RFC: 5/5 Provide interfaces for Power Management Applications Policies
Thomas, Ramesh
Problem Statement:
Add OS infrastructure to enable application-based power management
policies, which is architecture independent, supports microkernel and
nanokernel and the interface clearly identifies the policy based action
taken.
Why is this a problem:
-----------------------------
Currently the kernel has hooks for a power management application to be
notified of a suspend (_sys_soc_suspend) and resume (_sys_soc_resume)
operation that only operate within the microkernel and only on X86
architectures.
This creates an inconsistent interface for all architectures to expand
and easily implement a power management application across multiple
architectures. This also creates a requirement for using the
microkernel only, while some of our supported platforms work with only a
nanokernel (i.e. Quark D2000).
During Deep Sleep, devices lose power and state with no consistent
methods to allow a PMA to enforce devices to save and restore states.
This stops core functions of the Application that depend on devices
being powered on, configured, and ready to operate.
What should be done:
-----------------------------
The Zephyr kernel is not looking to implement power management policies.
Instead, the kernel shall provide interfaces for a system integrator to
utilize and create their own Power Management Application (PMA) that can
enforce any policies needed.
This will be accomplished by providing an OS power-management
infrastructure that has an architecture independent interface. The
Zephyr kernel will provide notification methods in both the Microkernel
and Nanokernel for the PMA when the OS is about to enter and exit system
idle. Currently the Zephyr kernel has support for this notification
only on X86 through the _sys_soc_suspend() and _sys_soc_resume()
functions. Expanding the scope of these functions to include the ARM
and ARC architectures, support both the Nanokernel and Microkernel, and
provide a more detailed return codes would be the first steps. The
kernel will continue to provide the determination on how much time to
spend idle (number of ticks), passing this information along to the PMA.

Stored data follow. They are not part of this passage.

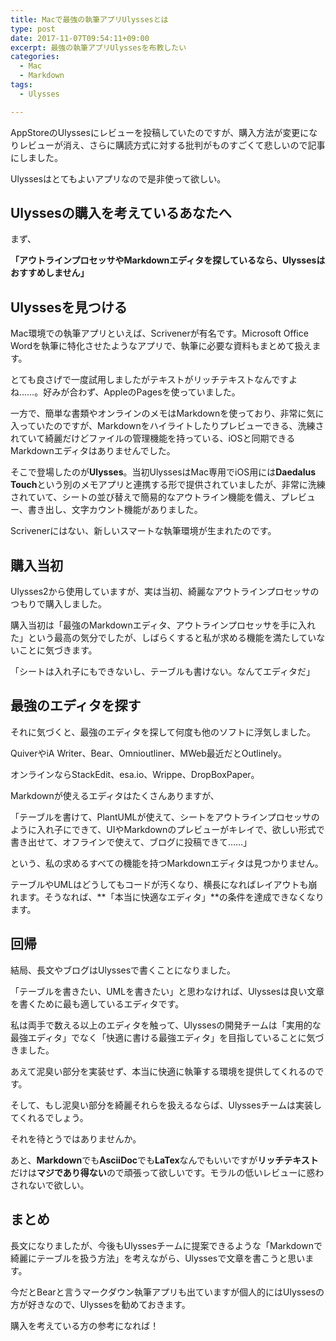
 ```yaml
---
title: Macで最強の執筆アプリUlyssesとは
type: post
date: 2017-11-07T09:54:11+09:00
excerpt: 最強の執筆アプリUlyssesを布教したい
categories:
  - Mac
  - Markdown
tags:
  - Ulysses

---
```

AppStoreのUlyssesにレビューを投稿していたのですが、購入方法が変更になりレビューが消え、さらに購読方式に対する批判がものすごくて悲しいので記事にしました。

Ulyssesはとてもよいアプリなので是非使って欲しい。

<!--more-->

## Ulyssesの購入を考えているあなたへ

まず、

**「アウトラインプロセッサやMarkdownエディタを探しているなら、Ulyssesはおすすめしません」**

## Ulyssesを見つける

Mac環境での執筆アプリといえば、Scrivenerが有名です。Microsoft Office Wordを執筆に特化させたようなアプリで、執筆に必要な資料もまとめて扱えます。

とても良さげで一度試用しましたがテキストがリッチテキストなんですよね……。好みが合わず、AppleのPagesを使っていました。

一方で、簡単な書類やオンラインのメモはMarkdownを使っており、非常に気に入っていたのですが、Markdownをハイライトしたりプレビューできる、洗練されていて綺麗だけどファイルの管理機能を持っている、iOSと同期できるMarkdownエディタはありませんでした。

そこで登場したのが**Ulysses**。当初UlyssesはMac専用でiOS用には**Daedalus Touch**という別のメモアプリと連携する形で提供されていましたが、非常に洗練されていて、シートの並び替えで簡易的なアウトライン機能を備え、プレビュー、書き出し、文字カウント機能がありました。

Scrivenerにはない、新しいスマートな執筆環境が生まれたのです。

## 購入当初

Ulysses2から使用していますが、実は当初、綺麗なアウトラインプロセッサのつもりで購入しました。

購入当初は「最強のMarkdownエディタ、アウトラインプロセッサを手に入れた」という最高の気分でしたが、しばらくすると私が求める機能を満たしていないことに気づきます。

「シートは入れ子にもできないし、テーブルも書けない。なんてエディタだ」

## 最強のエディタを探す

それに気づくと、最強のエディタを探して何度も他のソフトに浮気しました。

QuiverやiA Writer、Bear、Omnioutliner、MWeb最近だとOutlinely。

オンラインならStackEdit、esa.io、Wrippe、DropBoxPaper。

Markdownが使えるエディタはたくさんありますが、

「テーブルを書けて、PlantUMLが使えて、シートをアウトラインプロセッサのように入れ子にできて、UIやMarkdownのプレビューがキレイで、欲しい形式で書き出せて、オフラインで使えて、ブログに投稿できて……」

という、私の求めるすべての機能を持つMarkdownエディタは見つかりません。

テーブルやUMLはどうしてもコードが汚くなり、横長になればレイアウトも崩れます。そうなれば、**「本当に快適なエディタ」**の条件を達成できなくなります。

## 回帰

結局、長文やブログはUlyssesで書くことになりました。

「テーブルを書きたい、UMLを書きたい」と思わなければ、Ulyssesは良い文章を書くために最も適しているエディタです。

私は両手で数える以上のエディタを触って、Ulyssesの開発チームは「実用的な最強エディタ」でなく「快適に書ける最強エディタ」を目指していることに気づきました。

あえて泥臭い部分を実装せず、本当に快適に執筆する環境を提供してくれるのです。

そして、もし泥臭い部分を綺麗それらを扱えるならば、Ulyssesチームは実装してくれるでしょう。

それを待とうではありませんか。

あと、**Markdown**でも**AsciiDoc**でも**LaTex**なんでもいいですが**リッチテキスト**だけは**マジであり得ない**ので頑張って欲しいです。モラルの低いレビューに惑わされないで欲しい。

## まとめ

長文になりましたが、今後もUlyssesチームに提案できるような「Markdownで綺麗にテーブルを扱う方法」を考えながら、Ulyssesで文章を書こうと思います。

今だとBearと言うマークダウン執筆アプリも出ていますが個人的にはUlyssesの方が好きなので、Ulyssesを勧めておきます。

購入を考えている方の参考になれば！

When kernel is about to go idle, the kernel itself will disable
interrupts. The kernel will then call the _sys_soc_suspend() function,
notifying the PMA of the operation. Included in the notification are
the maximum number of ticks that the system can be set idle for. The
PMA will then determine what policies can be executed within the
allotted time frame.
Currently the kernel expects the _sys_soc_suspend() to return one of
the following values:
- PM_NOT_HANDLED - The PMA did not put the CPU to LPS or the SOC to
Deep Sleep.
- PM_HANDLED - The PMA was able to put the CPU to LPS or the SOC to Deep
Sleep.
The proposal is to replace _sys_soc_suspend() return values to provide a
clear action based indicator of the policies the PMA implements:
- PM_SOC_LPS - Indicating that the PMA was successful at pushing the CPU
into a low power state.
- PM_SOC_DS - Indicating that the PMA was successful at pushing the SOC
into the Deep Sleep state
- PM_SOC_TICKLESS - Indicating that the PMA has accomplished any device
suspend operations. This does not include any CPU or SOC power
operations.
- PM_SOC_NOT_HANDLED - Indicating the PMA was not able to accomplish any
action in the time allotted by the kernel.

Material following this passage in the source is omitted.